Shimomura and other researchers started to study the biochemistry of glowworm bioluminescence in the 1960s and 1970s. They showed that this bioluminescence is also a luciferin–luciferase system requiring oxygen and adenosine triphosphate (ATP), one of the main energy molecules in all living organisms, and demonstrated that the glowworm luciferin was different from the firefly luciferin. However, the chemical composition of the luciferin and the identity of the luciferase remained unknown. We have cracked this longstanding challenge and published the results in Scientific Reports (https://goo.gl/uRkBKZ).

Our first task was to collect enough glowworms to enable us to purify the glowworm’s small luciferin molecule and solve its structure. Fortunately, there is a large population of glowworms only 2 kilometres from the University of Otago. These were picked individually from cold, wet, forested gorges at night, and from inside caves.

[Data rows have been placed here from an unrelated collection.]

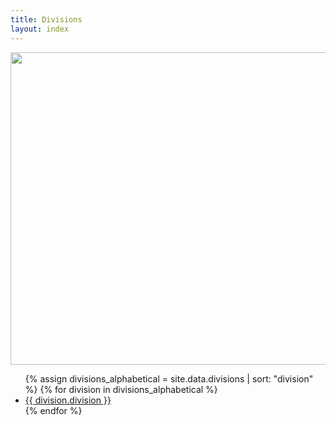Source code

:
 ```yaml
---
title: Divisions
layout: index
---
```


<div class="map">

<img src="/assets/map.jpg" width="250%" height="500px">

</div>

<div class="maptext">
<ul>
{% assign divisions_alphabetical = site.data.divisions | sort: "division" %}
{% for division in divisions_alphabetical %}
 <li><a href = "{{ division.weburl }}">{{ division.division }}</a></li>
 {% endfor %}
 </ul>

</div>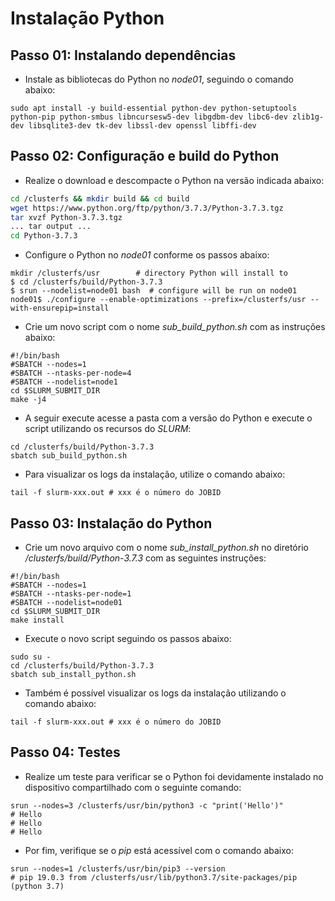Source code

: # Instalação Python

## Passo 01: Instalando dependências
- Instale as bibliotecas do Python no _node01_, seguindo o comando abaixo:
```shell
sudo apt install -y build-essential python-dev python-setuptools python-pip python-smbus libncursesw5-dev libgdbm-dev libc6-dev zlib1g-dev libsqlite3-dev tk-dev libssl-dev openssl libffi-dev
```

## Passo 02: Configuração e build do Python
- Realize o download e descompacte o Python na versão indicada abaixo:
```sh
cd /clusterfs && mkdir build && cd build
wget https://www.python.org/ftp/python/3.7.3/Python-3.7.3.tgz
tar xvzf Python-3.7.3.tgz
... tar output ...
cd Python-3.7.3
```

- Configure o Python no _node01_ conforme os passos abaixo:
```shell
mkdir /clusterfs/usr        # directory Python will install to
$ cd /clusterfs/build/Python-3.7.3
$ srun --nodelist=node01 bash  # configure will be run on node01
node01$ ./configure --enable-optimizations --prefix=/clusterfs/usr --with-ensurepip=install
```

- Crie um novo script com o nome *sub_build_python.sh* com as instruções abaixo:
```shell
#!/bin/bash
#SBATCH --nodes=1
#SBATCH --ntasks-per-node=4
#SBATCH --nodelist=node1
cd $SLURM_SUBMIT_DIR
make -j4
```

- A seguir execute acesse a pasta com a versão do Python e execute o script utilizando os recursos do _SLURM_: 
```shell
cd /clusterfs/build/Python-3.7.3
sbatch sub_build_python.sh
```

- Para visualizar os logs da instalação, utilize o comando abaixo:
```shell
tail -f slurm-xxx.out # xxx é o número do JOBID
```

## Passo 03: Instalação do Python
- Crie um novo arquivo com o nome *sub_install_python.sh* no diretório */clusterfs/build/Python-3.7.3* com as seguintes instruções:
```shell
#!/bin/bash
#SBATCH --nodes=1
#SBATCH --ntasks-per-node=1
#SBATCH --nodelist=node01
cd $SLURM_SUBMIT_DIR
make install
```

- Execute o novo script seguindo os passos abaixo:
```shell
sudo su -
cd /clusterfs/build/Python-3.7.3
sbatch sub_install_python.sh
```

- Também é possível visualizar os logs da instalação utilizando o comando abaixo:
```shell
tail -f slurm-xxx.out # xxx é o número do JOBID
```

## Passo 04: Testes 
- Realize um teste para verificar se o Python foi devidamente instalado no dispositivo compartilhado com o seguinte comando:
```shell
srun --nodes=3 /clusterfs/usr/bin/python3 -c "print('Hello')"
# Hello
# Hello
# Hello
```

- Por fim, verifique se o *pip* está acessível com o comando abaixo:
```shell
srun --nodes=1 /clusterfs/usr/bin/pip3 --version
# pip 19.0.3 from /clusterfs/usr/lib/python3.7/site-packages/pip (python 3.7)
```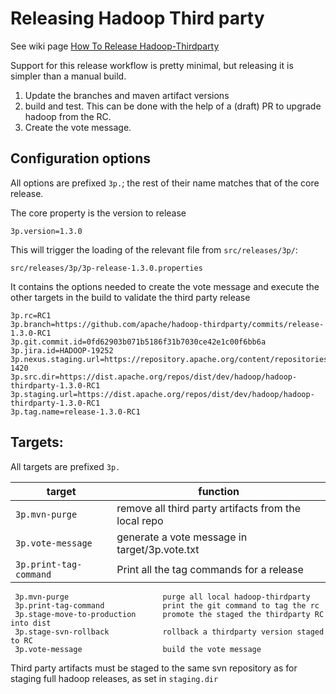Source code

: <!---
  Licensed under the Apache License, Version 2.0 (the "License");
  you may not use this file except in compliance with the License.
  You may obtain a copy of the License at

   http://www.apache.org/licenses/LICENSE-2.0

  Unless required by applicable law or agreed to in writing, software
  distributed under the License is distributed on an "AS IS" BASIS,
  WITHOUT WARRANTIES OR CONDITIONS OF ANY KIND, either express or implied.
  See the License for the specific language governing permissions and
  limitations under the License. See accompanying LICENSE file.
-->

# Releasing Hadoop Third party

See wiki page [How To Release Hadoop-Thirdparty](https://cwiki.apache.org/confluence/display/HADOOP2/How+To+Release+Hadoop-Thirdparty)


Support for this release workflow is pretty minimal, but releasing it is simpler
than a manual build.

1. Update the branches and maven artifact versions
2. build and test. This can be done with the help of a (draft) PR to upgrade hadoop from the RC.
3. Create the vote message.

## Configuration options

All options are prefixed `3p.`; the rest of their name matches that
of the core release.

The core property is the version to release
```properties
3p.version=1.3.0
```
This will trigger the loading of the relevant file from
`src/releases/3p/`:

```
src/releases/3p/3p-release-1.3.0.properties
```
It contains the options needed to create the vote message and execute the other
targets in the build to validate the third party release

```properties
3p.rc=RC1
3p.branch=https://github.com/apache/hadoop-thirdparty/commits/release-1.3.0-RC1
3p.git.commit.id=0fd62903b071b5186f31b7030ce42e1c00f6bb6a 
3p.jira.id=HADOOP-19252
3p.nexus.staging.url=https://repository.apache.org/content/repositories/orgapachehadoop-1420
3p.src.dir=https://dist.apache.org/repos/dist/dev/hadoop/hadoop-thirdparty-1.3.0-RC1
3p.staging.url=https://dist.apache.org/repos/dist/dev/hadoop/hadoop-thirdparty-1.3.0-RC1
3p.tag.name=release-1.3.0-RC1
```

## Targets:

All targets are prefixed `3p.`

| target            | function                                             |
|-------------------|------------------------------------------------------|
| `3p.mvn-purge`    | remove all third party artifacts from the local repo |
| `3p.vote-message` | generate a vote message in target/3p.vote.txt        |
| `3p.print-tag-command` | Print all the tag commands for a release |

```
 3p.mvn-purge                     purge all local hadoop-thirdparty 
 3p.print-tag-command             print the git command to tag the rc
 3p.stage-move-to-production      promote the staged the thirdparty RC into dist
 3p.stage-svn-rollback            rollback a thirdparty version staged to RC
 3p.vote-message                  build the vote message
```

Third party artifacts must be staged to the same svn repository as for
staging full hadoop releases, as set in `staging.dir`

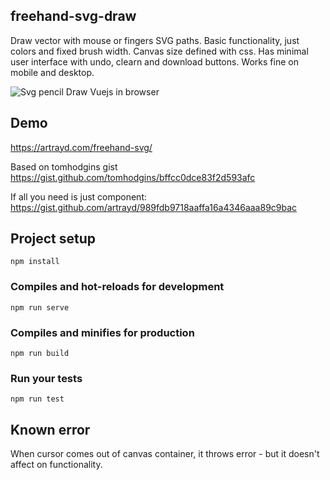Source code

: ## freehand-svg-draw
Draw vector with mouse or fingers SVG paths. Basic functionality, just colors and fixed brush width. Canvas size defined with css. Has minimal user interface with undo, clearn and download buttons. Works fine on mobile and desktop.

![Svg pencil Draw Vuejs in browser](https://artrayd.com/freehand-svg/freehand-ui.png)

## Demo
https://artrayd.com/freehand-svg/

Based on tomhodgins gist
https://gist.github.com/tomhodgins/bffcc0dce83f2d593afc

If all you need is just component:
https://gist.github.com/artrayd/989fdb9718aaffa16a4346aaa89c9bac


## Project setup
```
npm install
```

### Compiles and hot-reloads for development
```
npm run serve
```

### Compiles and minifies for production
```
npm run build
```

### Run your tests
```
npm run test
```

## Known error
When cursor comes out of canvas container, it throws error - but it doesn't affect on functionality.
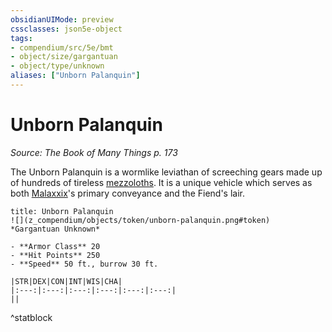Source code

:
```yaml
---
obsidianUIMode: preview
cssclasses: json5e-object
tags:
- compendium/src/5e/bmt
- object/size/gargantuan
- object/type/unknown
aliases: ["Unborn Palanquin"]
---
```

# Unborn Palanquin
*Source: The Book of Many Things p. 173*  

The Unborn Palanquin is a wormlike leviathan of screeching gears made up of hundreds of tireless [mezzoloths](z_compendium/bestiary/fiend/mezzoloth.md). It is a unique vehicle which serves as both [Malaxxix](z_compendium/bestiary/npc/malaxxix-bmt.md)'s primary conveyance and the Fiend's lair.

```ad-statblock
title: Unborn Palanquin
![](z_compendium/objects/token/unborn-palanquin.png#token)
*Gargantuan Unknown*

- **Armor Class** 20 
- **Hit Points** 250 
- **Speed** 50 ft., burrow 30 ft.

|STR|DEX|CON|INT|WIS|CHA|
|:---:|:---:|:---:|:---:|:---:|:---:|
||

```
^statblock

The tiny glowworm lanterns, measuring just 1–2 millimetres long, then had to be dissected from the larvae to get the best yield of crude luciferin. All of the extraction and purification work had to be done quickly while excluding oxygen as much as possible.

We then isolated the luciferase enzyme and carried out genetic analyses. These revealed that the firefly and glowworm luciferases belong to the same family of enzymes. This means that although fireflies and glowworms evolved their abilities to make light entirely independently of each other, they both co-opted enzymes from the same family to do the job. This is an example of convergent evolution at the molecular level that had not been previously seen with any other bioluminescent enzymes.

At first our team was unable to purify the luciferin itself, but a breakthrough came when liquid chromatography–mass spectrometry analyses showed that the common amino acid tyrosine and the insect metabolite xanthurenic acid were both major components in semi-purified glowworm extracts. Putting pure samples of these together with a glowworm extract containing luciferase, along with other glowworm proteins, gave the brightest light we had measured in this project. Tyrosine is a part of some of the luciferins in other organisms, but xanthurenic acid had never been found to be part of any other luciferin.

By combining pure tyrosine and xanthurenic acid (from other sources) with crude extract containing glowworm luciferase, we were able to purify about ten-millionths of a gram of a luciferin-related compound. This glowed brightly in a luciferase test assay. Mass spectroscopy and nuclear magnetic resonance spectroscopy on this tiny unstable sample yielded enough information to propose a possible structure that is unlike any of the other known luciferins.

The next task is to work with synthetic chemists to make this luciferin-related compound in the laboratory and definitively prove if it, or a related chemical, is the glowworm luciferin. Doing this will uncover another of nature’s mechanisms for converting chemical energy into light. Further work on producing functional glowworm luciferase in cell cultures would then be needed to provide a distinct bioluminescence toolkit for laboratory use. These efforts will be boosted by collaborating on the related Australian Arachnocampa glowworms with Associate Professor David Merritt of the University of Queensland.